The resursive version of the kalman filter is apperently breaking pytorch gradients calculations so a workaround is needed.
During the loop the states are saved in a python list and then at the end they are combined back into a tensor.
The last line of the function does:

- convert lists to tensors
- correct order dimensions

In [None]:
#| export
def _times2batch(x):
    """Permutes `x` so that the first dimension is the number of batches and not the times"""
    return x.permute(1,0,-2,-1)

In [None]:
#| export
@patch
def _filter_all(self: KalmanFilter,
            obs: Tensor, # `([n_batches], n_obs, [self.n_dim_obs])` where `n_batches` and `n_dim_obs` dimensions can be omitted if 1
            mask: Tensor, # `([n_batches], n_obs, [self.n_dim_obs])` where `n_batches` and `n_dim_obs` dimensions can be omitted if 1
            control: Tensor, # ([n_batches], n_obs, [self.n_dim_contr]) 
            
           ) ->Tuple[ListMNormal, ListMNormal]: # (Filtered state, predicted state) with shape (n_batches, n_obs, self.n_dim_state)
    """Filter observations using kalman filter """
    obs, mask, control = self._parse_obs(obs, mask, control)
    n_obs = obs.shape[1]
    bs = obs.shape[0]
    # lists are mutable so need to copy them
    m_ms, P_ms, ms, Ps = [[None for _ in range(n_obs)].copy() for _ in range(4)] 

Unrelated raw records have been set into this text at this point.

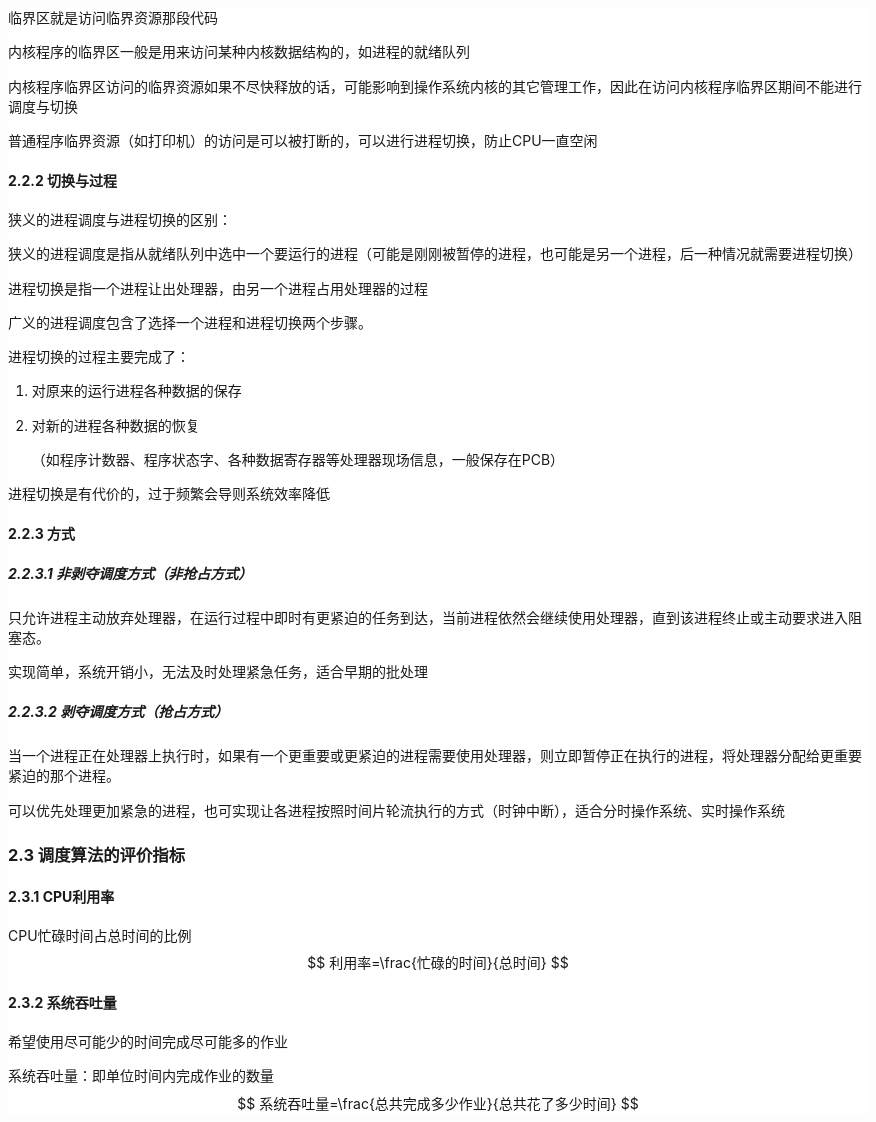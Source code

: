 临界区就是访问临界资源那段代码

内核程序的临界区一般是用来访问某种内核数据结构的，如进程的就绪队列

内核程序临界区访问的临界资源如果不尽快释放的话，可能影响到操作系统内核的其它管理工作，因此在访问内核程序临界区期间不能进行调度与切换

普通程序临界资源（如打印机）的访问是可以被打断的，可以进行进程切换，防止CPU一直空闲

#### 2.2.2 切换与过程

狭义的进程调度与进程切换的区别：

狭义的进程调度是指从就绪队列中选中一个要运行的进程（可能是刚刚被暂停的进程，也可能是另一个进程，后一种情况就需要进程切换）

进程切换是指一个进程让出处理器，由另一个进程占用处理器的过程

广义的进程调度包含了选择一个进程和进程切换两个步骤。

进程切换的过程主要完成了：

1. 对原来的运行进程各种数据的保存

2. 对新的进程各种数据的恢复

    （如程序计数器、程序状态字、各种数据寄存器等处理器现场信息，一般保存在PCB）

进程切换是有代价的，过于频繁会导则系统效率降低

#### 2.2.3 方式

##### 2.2.3.1 非剥夺调度方式（非抢占方式）

只允许进程主动放弃处理器，在运行过程中即时有更紧迫的任务到达，当前进程依然会继续使用处理器，直到该进程终止或主动要求进入阻塞态。

实现简单，系统开销小，无法及时处理紧急任务，适合早期的批处理

##### 2.2.3.2 剥夺调度方式（抢占方式）

当一个进程正在处理器上执行时，如果有一个更重要或更紧迫的进程需要使用处理器，则立即暂停正在执行的进程，将处理器分配给更重要紧迫的那个进程。

可以优先处理更加紧急的进程，也可实现让各进程按照时间片轮流执行的方式（时钟中断），适合分时操作系统、实时操作系统

### 2.3 调度算法的评价指标

#### 2.3.1 CPU利用率

CPU忙碌时间占总时间的比例
$$
利用率=\frac{忙碌的时间}{总时间}
$$

#### 2.3.2 系统吞吐量

希望使用尽可能少的时间完成尽可能多的作业

系统吞吐量：即单位时间内完成作业的数量
$$
系统吞吐量=\frac{总共完成多少作业}{总共花了多少时间}
$$
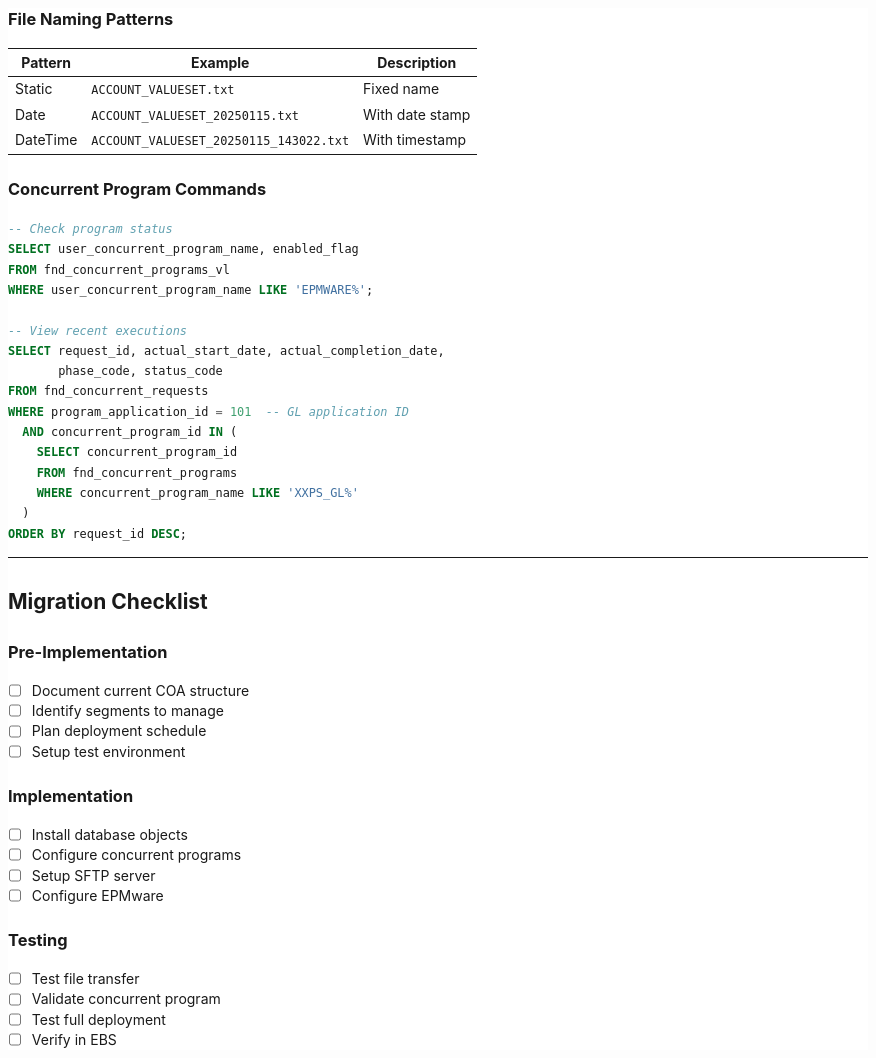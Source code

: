 ### File Naming Patterns

| Pattern | Example | Description |
|---------|---------|-------------|
| Static | `ACCOUNT_VALUESET.txt` | Fixed name |
| Date | `ACCOUNT_VALUESET_20250115.txt` | With date stamp |
| DateTime | `ACCOUNT_VALUESET_20250115_143022.txt` | With timestamp |

### Concurrent Program Commands

```sql
-- Check program status
SELECT user_concurrent_program_name, enabled_flag
FROM fnd_concurrent_programs_vl
WHERE user_concurrent_program_name LIKE 'EPMWARE%';

-- View recent executions
SELECT request_id, actual_start_date, actual_completion_date,
       phase_code, status_code
FROM fnd_concurrent_requests
WHERE program_application_id = 101  -- GL application ID
  AND concurrent_program_id IN (
    SELECT concurrent_program_id
    FROM fnd_concurrent_programs
    WHERE concurrent_program_name LIKE 'XXPS_GL%'
  )
ORDER BY request_id DESC;
```

---

## Migration Checklist

### Pre-Implementation
- [ ] Document current COA structure
- [ ] Identify segments to manage
- [ ] Plan deployment schedule
- [ ] Setup test environment

### Implementation
- [ ] Install database objects
- [ ] Configure concurrent programs
- [ ] Setup SFTP server
- [ ] Configure EPMware

### Testing
- [ ] Test file transfer
- [ ] Validate concurrent program
- [ ] Test full deployment
- [ ] Verify in EBS
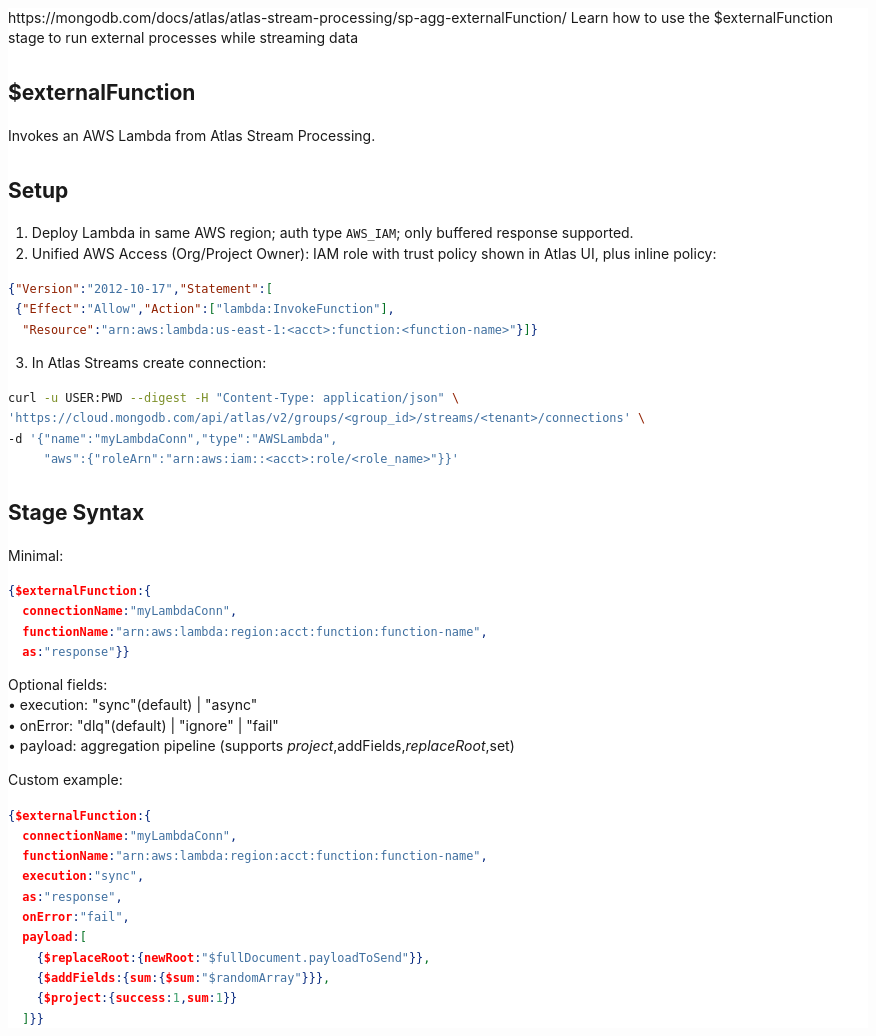 </section>
<section>
<title>$externalFunction</title>
<url>https://mongodb.com/docs/atlas/atlas-stream-processing/sp-agg-externalFunction/</url>
<description>Learn how to use the $externalFunction stage to run external processes while streaming
data</description>


# $externalFunction

Invokes an AWS Lambda from Atlas Stream Processing.

## Setup

1. Deploy Lambda in same AWS region; auth type `AWS_IAM`; only buffered response supported.  
2. Unified AWS Access (Org/Project Owner): IAM role with trust policy shown in Atlas UI, plus inline policy:

```json
{"Version":"2012-10-17","Statement":[
 {"Effect":"Allow","Action":["lambda:InvokeFunction"],
  "Resource":"arn:aws:lambda:us-east-1:<acct>:function:<function-name>"}]}
```

3. In Atlas Streams create connection:

```bash
curl -u USER:PWD --digest -H "Content-Type: application/json" \
'https://cloud.mongodb.com/api/atlas/v2/groups/<group_id>/streams/<tenant>/connections' \
-d '{"name":"myLambdaConn","type":"AWSLambda",
     "aws":{"roleArn":"arn:aws:iam::<acct>:role/<role_name>"}}'
```

## Stage Syntax

Minimal:

```json
{$externalFunction:{
  connectionName:"myLambdaConn",
  functionName:"arn:aws:lambda:region:acct:function:function-name",
  as:"response"}}
```

Optional fields:  
• execution: "sync"(default) | "async"  
• onError: "dlq"(default) | "ignore" | "fail"  
• payload: aggregation pipeline (supports $project,$addFields,$replaceRoot,$set)

Custom example:

```json
{$externalFunction:{
  connectionName:"myLambdaConn",
  functionName:"arn:aws:lambda:region:acct:function:function-name",
  execution:"sync",
  as:"response",
  onError:"fail",
  payload:[
    {$replaceRoot:{newRoot:"$fullDocument.payloadToSend"}},
    {$addFields:{sum:{$sum:"$randomArray"}}},
    {$project:{success:1,sum:1}}
  ]}}
```
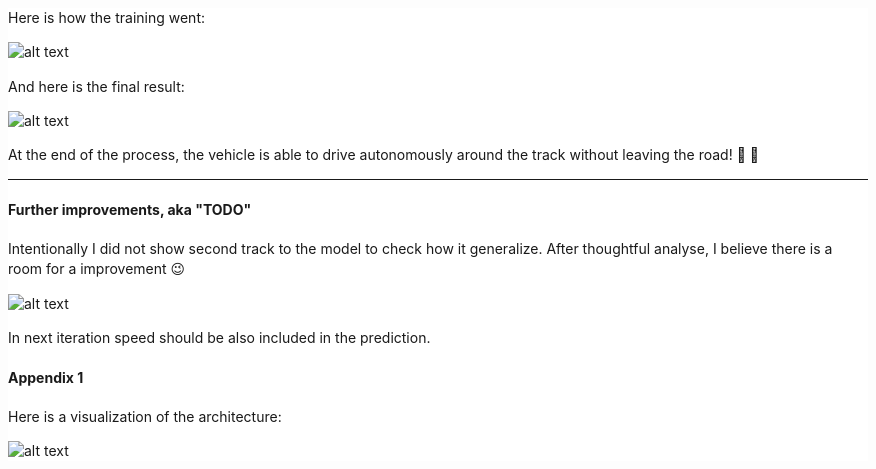 Here is how the training went:

![alt text][image20]

And here is the final result:

![alt text][image21]

At the end of the process, the vehicle is able to drive autonomously around the track without leaving the road! :tada: :checkered_flag:

---

#### Further improvements, aka "TODO"
Intentionally I did not show second track to the model to check how it generalize. After thoughtful analyse, I believe there is a room for a improvement :wink:

![alt text][image5]

In next iteration speed should be also included in the prediction.

#### Appendix 1
Here is a visualization of the architecture:

![alt text][image99]


[//]: # (Image References)
[image1]: ./images/header.png "Car simulator"
[image2]: ./images/center.gif "Center driving"
[image2.1]: ./images/left.jpg "Left camera"
[image2.2]: ./images/center.jpg "Center camera"
[image2.3]: ./images/right.jpg "Right camera"
[image2.4]: ./images/water.gif "Lake"
[image3.1]: ./images/recover_bad.gif "Side recovering done wrong!"
[image3.2]: ./images/recover.gif "Side recovering"
[image4]: ./images/obama.jpg "Not good enough"
[image5]: ./images/crazy.gif "Crazy track"
[image6]: ./images/turn_right.jpg "Turn right"
[image7]: ./images/turn_left.jpg "Turn left"
[image8]: ./images/shift_one.jpg "Shift"
[image9]: ./images/shift.png "Shift examples"
[image10]: ./images/shear_one.jpg "Shear"
[image11]: ./images/shear.png "Shear examples"
[image12]: ./images/brightness.png "Brightness"
[image13]: ./images/all.png "All"
[image14]: ./images/result.png "What model sees"
[image15]: ./images/loss_1.png "Loss model 1"
[image16]: ./images/sharp_turn.gif "Sharp turn"
[image17]: ./images/kim.jpg "Not bad"
[image18]: ./images/distribution.png "Distribution without generation"
[image19]: ./images/distribution_generated.png "Distribution with generation"
[image20]: ./images/loss_2.png "Loss model 2"
[image21]: ./images/turn_fixed.gif "Turn fixed"
[image99]: ./images/model.png "Model Architecture"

    for t in range(n_obs):
        # --- Predict
        if t == 0:
            m_ms[t], P_ms[t] = self.m0.expand(bs, -1, -1), self.P0.expand(bs, -1, -1)
        else:
            m_ms[t], P_ms[t] = _filter_predict(self.A, self.Q, self.b,
                                               self.B if self.use_control else torch.zeros_like(self.B), # maybe disable control
                                               ms[t - 1], Ps[t - 1], control[:,t,:])
        
        # --- Update
        ms[t], Ps[t] = _filter_update_mask_batch(self.H, self.d, self.R, m_ms[t], P_ms[t], obs[:,t,:], mask[:,t,:])
        
        if self.cov_checker is not None:
            self.cov_checker.check(P_ms[t], t=t, name="filter_predict")
            self.cov_checker.check(Ps[t], t=t, name="filter_update")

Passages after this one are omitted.